(Extracted data entries)
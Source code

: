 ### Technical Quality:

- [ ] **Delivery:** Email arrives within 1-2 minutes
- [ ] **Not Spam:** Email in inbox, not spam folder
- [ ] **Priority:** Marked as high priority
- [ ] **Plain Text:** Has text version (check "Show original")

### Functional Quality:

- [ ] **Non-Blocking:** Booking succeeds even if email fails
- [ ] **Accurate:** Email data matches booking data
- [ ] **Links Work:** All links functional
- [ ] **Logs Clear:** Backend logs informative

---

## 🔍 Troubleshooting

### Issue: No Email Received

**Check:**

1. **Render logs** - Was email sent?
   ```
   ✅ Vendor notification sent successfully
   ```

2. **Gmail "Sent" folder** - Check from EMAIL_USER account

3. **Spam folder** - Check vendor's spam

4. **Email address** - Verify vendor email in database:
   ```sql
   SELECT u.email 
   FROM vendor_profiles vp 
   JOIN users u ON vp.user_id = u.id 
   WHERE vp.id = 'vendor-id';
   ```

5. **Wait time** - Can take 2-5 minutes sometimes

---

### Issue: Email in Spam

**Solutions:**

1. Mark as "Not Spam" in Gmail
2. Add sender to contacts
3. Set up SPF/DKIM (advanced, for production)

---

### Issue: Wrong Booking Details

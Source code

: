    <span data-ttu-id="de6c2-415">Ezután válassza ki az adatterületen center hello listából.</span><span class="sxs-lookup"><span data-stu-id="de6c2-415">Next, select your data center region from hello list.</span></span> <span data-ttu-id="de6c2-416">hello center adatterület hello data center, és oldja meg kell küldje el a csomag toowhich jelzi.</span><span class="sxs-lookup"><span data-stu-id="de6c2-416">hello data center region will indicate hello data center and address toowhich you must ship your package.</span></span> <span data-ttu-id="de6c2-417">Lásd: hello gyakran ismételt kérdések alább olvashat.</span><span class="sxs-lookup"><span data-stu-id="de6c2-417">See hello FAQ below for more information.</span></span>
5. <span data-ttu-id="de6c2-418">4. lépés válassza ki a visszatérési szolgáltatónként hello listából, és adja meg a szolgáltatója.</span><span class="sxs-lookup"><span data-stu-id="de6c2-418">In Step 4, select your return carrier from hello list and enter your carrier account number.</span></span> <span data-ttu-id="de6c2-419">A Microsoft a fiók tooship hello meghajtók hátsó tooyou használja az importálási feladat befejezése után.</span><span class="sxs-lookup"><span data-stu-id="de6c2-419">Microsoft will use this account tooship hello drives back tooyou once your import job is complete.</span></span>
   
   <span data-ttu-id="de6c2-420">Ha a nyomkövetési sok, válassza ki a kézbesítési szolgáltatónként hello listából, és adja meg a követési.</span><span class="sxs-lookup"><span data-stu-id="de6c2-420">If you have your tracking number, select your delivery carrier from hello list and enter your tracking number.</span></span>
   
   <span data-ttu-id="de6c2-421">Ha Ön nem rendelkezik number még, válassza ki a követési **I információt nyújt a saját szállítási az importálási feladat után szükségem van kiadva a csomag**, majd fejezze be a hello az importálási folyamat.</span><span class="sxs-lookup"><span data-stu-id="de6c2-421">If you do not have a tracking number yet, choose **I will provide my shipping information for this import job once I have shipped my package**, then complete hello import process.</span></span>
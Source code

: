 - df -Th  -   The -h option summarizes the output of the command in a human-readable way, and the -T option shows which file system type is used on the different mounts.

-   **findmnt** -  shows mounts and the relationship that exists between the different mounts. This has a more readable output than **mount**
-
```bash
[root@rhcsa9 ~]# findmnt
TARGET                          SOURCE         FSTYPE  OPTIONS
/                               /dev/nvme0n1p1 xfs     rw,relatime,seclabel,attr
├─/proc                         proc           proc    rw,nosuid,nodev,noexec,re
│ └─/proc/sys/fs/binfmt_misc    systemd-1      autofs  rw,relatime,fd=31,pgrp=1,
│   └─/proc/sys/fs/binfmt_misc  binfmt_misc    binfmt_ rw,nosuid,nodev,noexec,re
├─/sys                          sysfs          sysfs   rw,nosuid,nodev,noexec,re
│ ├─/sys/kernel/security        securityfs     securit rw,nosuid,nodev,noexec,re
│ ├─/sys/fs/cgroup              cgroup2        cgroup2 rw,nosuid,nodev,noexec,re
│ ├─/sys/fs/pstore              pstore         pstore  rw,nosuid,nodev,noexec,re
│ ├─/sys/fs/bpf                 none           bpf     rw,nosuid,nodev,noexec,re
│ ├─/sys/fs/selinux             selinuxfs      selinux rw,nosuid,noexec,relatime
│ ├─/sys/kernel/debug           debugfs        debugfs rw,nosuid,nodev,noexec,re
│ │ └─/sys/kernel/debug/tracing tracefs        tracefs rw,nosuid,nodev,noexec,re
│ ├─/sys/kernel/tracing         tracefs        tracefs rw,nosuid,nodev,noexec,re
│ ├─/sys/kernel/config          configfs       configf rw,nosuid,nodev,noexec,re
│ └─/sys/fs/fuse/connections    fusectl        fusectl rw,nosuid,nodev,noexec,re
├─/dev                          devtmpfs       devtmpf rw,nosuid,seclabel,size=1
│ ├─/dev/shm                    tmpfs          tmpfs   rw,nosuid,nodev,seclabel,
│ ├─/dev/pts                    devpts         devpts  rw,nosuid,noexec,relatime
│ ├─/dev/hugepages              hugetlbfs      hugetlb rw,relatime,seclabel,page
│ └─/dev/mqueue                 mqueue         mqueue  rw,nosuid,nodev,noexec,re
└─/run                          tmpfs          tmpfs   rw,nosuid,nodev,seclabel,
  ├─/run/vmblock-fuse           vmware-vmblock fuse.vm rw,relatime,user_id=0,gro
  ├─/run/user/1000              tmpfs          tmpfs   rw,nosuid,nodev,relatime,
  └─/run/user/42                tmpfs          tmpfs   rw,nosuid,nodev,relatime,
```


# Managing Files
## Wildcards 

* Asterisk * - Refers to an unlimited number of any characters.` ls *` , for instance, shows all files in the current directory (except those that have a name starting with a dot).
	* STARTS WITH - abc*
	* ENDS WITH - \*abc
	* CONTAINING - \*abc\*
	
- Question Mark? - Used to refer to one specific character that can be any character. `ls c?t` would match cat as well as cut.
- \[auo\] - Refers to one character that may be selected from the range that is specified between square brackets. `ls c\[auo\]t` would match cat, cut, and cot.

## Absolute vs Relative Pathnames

◆ Exercise goal ◆
Starting at the first line of the entries above, please extract each line up to and including the line with "- [ ] **Non-Blocking:**", unchanged, and add nothing.

◆ Task answer ◆
Source code

: ### Technical Quality:

- [ ] **Delivery:** Email arrives within 1-2 minutes
- [ ] **Not Spam:** Email in inbox, not spam folder
- [ ] **Priority:** Marked as high priority
- [ ] **Plain Text:** Has text version (check "Show original")

### Functional Quality:

- [ ] **Non-Blocking:** Booking succeeds even if email fails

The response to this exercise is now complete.